> [DATASET EXCERPTS]
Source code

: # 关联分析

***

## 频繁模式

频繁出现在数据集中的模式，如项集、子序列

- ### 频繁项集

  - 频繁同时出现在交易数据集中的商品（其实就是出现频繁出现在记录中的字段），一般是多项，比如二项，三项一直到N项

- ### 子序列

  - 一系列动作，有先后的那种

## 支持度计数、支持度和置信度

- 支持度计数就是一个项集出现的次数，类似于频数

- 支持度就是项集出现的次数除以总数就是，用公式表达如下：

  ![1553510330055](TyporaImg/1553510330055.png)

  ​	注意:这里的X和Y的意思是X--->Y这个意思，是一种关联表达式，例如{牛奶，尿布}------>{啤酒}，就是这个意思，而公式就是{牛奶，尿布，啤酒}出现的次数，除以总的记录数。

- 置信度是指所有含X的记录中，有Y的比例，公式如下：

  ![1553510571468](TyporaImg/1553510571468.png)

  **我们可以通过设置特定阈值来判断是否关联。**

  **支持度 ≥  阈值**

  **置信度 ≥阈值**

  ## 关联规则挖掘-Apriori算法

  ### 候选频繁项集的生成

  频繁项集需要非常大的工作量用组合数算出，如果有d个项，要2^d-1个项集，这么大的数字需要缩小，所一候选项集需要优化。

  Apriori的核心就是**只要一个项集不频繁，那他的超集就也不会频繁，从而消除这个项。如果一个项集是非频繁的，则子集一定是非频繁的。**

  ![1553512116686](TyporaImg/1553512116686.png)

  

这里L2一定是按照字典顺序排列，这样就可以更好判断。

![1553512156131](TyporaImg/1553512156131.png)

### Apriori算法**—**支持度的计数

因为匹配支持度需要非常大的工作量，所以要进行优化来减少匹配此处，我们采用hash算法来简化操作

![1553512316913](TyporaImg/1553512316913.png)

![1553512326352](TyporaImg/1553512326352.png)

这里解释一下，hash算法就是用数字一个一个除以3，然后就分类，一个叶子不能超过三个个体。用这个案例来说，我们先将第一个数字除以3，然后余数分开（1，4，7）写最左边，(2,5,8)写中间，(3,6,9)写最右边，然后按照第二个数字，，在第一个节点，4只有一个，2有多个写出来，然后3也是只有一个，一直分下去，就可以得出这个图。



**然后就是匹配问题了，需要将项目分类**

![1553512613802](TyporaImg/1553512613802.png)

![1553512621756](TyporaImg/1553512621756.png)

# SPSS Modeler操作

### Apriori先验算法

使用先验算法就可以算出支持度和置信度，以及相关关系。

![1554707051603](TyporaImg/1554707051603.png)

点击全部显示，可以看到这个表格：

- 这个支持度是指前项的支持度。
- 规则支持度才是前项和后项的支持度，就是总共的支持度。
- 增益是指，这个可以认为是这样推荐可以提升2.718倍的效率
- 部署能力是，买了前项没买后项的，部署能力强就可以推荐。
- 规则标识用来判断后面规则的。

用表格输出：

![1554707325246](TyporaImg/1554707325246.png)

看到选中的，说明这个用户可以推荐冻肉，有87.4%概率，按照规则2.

> [WHAT NEEDS TO BE DONE] Among the lines above, please find those with "Apriori算法" and copy them.

> [REPLY]
  ## 关联规则挖掘-Apriori算法
### Apriori算法**—**支持度的计数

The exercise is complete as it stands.